Du 3 mars au 14 avril 2018
http://www.henrichartier.comD'une première visite revient le souvenir d'un espace encombré tous azimuts de peinture dans un joyeux capharnaüm où le dessin et la couleur multiplient les jeux d'entrelacs, de doublons et d'échos. Comme si la peinture avait précédé l'installation du peintre et que sa tâche était sinon d'y mettre de l'ordre du moins d'en informer tout un monde d'images palimpsestes qui prennent sens au fil du temps, à l'usage de son regard, sans préalable aucun. L'art de Guillaume Lebelle est requis par quelque chose de tonique qui confère à son oeuvre une rare vitalité. Une énergie qui trouve notamment son origine dans la liberté exemplaire de certains de ses aînés, comme Joan Mitchell, Sam Francis ou James Bishop, dont il a eu tout le loisir de se nourrir à l'époque où il a été découvert par Jean Fournier. Il y a du moins dans son travail une même rage expressive qui fait fi de toute doxa particulière pour laisser place au surgissement d'événements purement plastiques que l'artiste, s'il ne les anticipe pas, s'applique à établir dans des relations sensibles pour instruire ici un espace, là un rythme, là encore un silence.
Guillaume Lebelle cultive l'art du hasard et de la nécessité. Il se laisse volontiers porter par les aléas du quotidien, attentif à tout ce qui fait signe, toujours prompt à y répliquer, à réagir aux situations qui s'offrent à lui. Comme s'il avait l'irrépressible besoin d'y trouver sa place. Visite-t-il une exposition ? Il ne peut résister à l'envie de vouloir marquer sa présence par une intervention, aussi bégnine soit-elle, en y introduisant un élément et en photographiant la situation ainsi créée. Le principe d'addition est au coeur même de sa démarche qu'il énonce au détour d'une conversation, sans l'avoir nullement prémédité, par une formule aussi lapidaire que : " Ça plus ça vaut mieux que ça et ça, pris indépendamment ", signifiant par là qu'une oeuvre s'informe toujours d'une somme, d'accumulation, de strates. Rapport à la mémoire, sans doute.

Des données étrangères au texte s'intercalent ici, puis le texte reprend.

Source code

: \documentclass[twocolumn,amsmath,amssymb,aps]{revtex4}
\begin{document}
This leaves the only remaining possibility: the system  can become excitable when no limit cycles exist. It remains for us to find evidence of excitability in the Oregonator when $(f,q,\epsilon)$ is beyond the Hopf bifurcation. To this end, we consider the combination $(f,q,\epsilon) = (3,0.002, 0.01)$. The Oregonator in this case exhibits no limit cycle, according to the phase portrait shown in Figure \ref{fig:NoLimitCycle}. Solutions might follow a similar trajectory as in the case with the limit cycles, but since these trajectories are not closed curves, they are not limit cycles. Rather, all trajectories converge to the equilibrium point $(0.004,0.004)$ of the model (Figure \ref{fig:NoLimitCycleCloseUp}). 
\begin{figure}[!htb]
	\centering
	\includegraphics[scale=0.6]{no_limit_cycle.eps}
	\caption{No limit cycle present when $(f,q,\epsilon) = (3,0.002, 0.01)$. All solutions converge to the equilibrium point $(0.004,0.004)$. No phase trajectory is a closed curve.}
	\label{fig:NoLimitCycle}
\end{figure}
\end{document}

Il en est ainsi pour celui qui découvre l'atelier du peintre pour la première fois. L'artiste - qui y dispose de grands espaces - travaille plusieurs oeuvres en même temps dans un tel fourmillement qu'il n'est pas toujours évident d'y déceler leur degré d'avancement. D'autant qu'il n'est pas toujours facile de distinguer entre celles qui sont en cours et celles qui sont achevées, que certaines y sont en suspens depuis de longs mois, voire une ou deux années et que d'autres ne seront peut-être jamais abouties. Peu importe. L'artiste n'est pas comptable de quoi que ce soit.

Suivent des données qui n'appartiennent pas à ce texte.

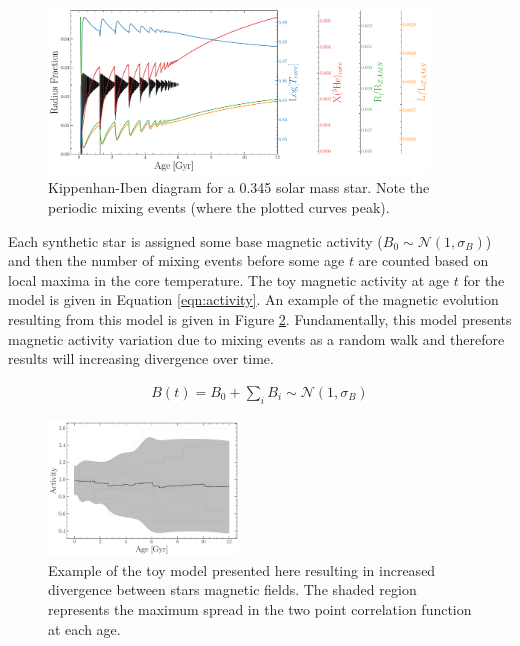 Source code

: \begin{figure}
  \centering
  \includegraphics[width=0.9\textwidth]{figures/Kippenhan_clamped.pdf}
  \caption{Kippenhan-Iben diagram for a 0.345 solar mass star. Note the
  periodic mixing events (where the plotted curves peak).}
  \label{fig:kippenhan}
\end{figure}

Each synthetic star is assigned some base magnetic activity ($B_{0} \sim
\mathcal{N}(1, \sigma_{B})$) and then the number of mixing events before some age $t$
are counted based on local maxima in the core temperature. The toy magnetic
activity at age $t$ for the model is given in Equation \ref{eqn:activity}. An
example of the magnetic evolution resulting from this model is given in Figure
\ref{fig:simpleB}. Fundamentally, this model presents magnetic
activity variation due to mixing events as a random walk and therefore results will
increasing divergence over time.

\begin{align}\label{eqn:activity}
  B(t) = B_{0} + \sum_{i}B_{i} \sim \mathcal{N}(1, \sigma_{B}) 
\end{align}

\begin{figure}
  \centering
  \includegraphics[width=0.45\textwidth]{figures/simpleBEvolution.pdf}
  \caption{Example of the toy model presented here resulting in increased
  divergence between stars magnetic fields. The shaded region represents the
  maximum spread in the two point correlation function at each age.}
  \label{fig:simpleB}
\end{figure}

C'est qu'une fois de plus, vérification est faite que le luxe de la peinture est de prendre son temps et que celui du peintre est de lui donner le sien. Les peintures dessinées de Guillaume Lebelle - à moins qu'il ne s'agisse de dessins peints - s'offrent à voir comme les vecteurs d'une forme de vitalisme existentiel qui aspire à embrasser l'espace en tous sens. Elles actent une présence au monde, tout à la fois enjouée et panique, en conjuguant toutes sortes d'extrêmes, entre saturation et effraction, évasion et invasion, surface et profondeur.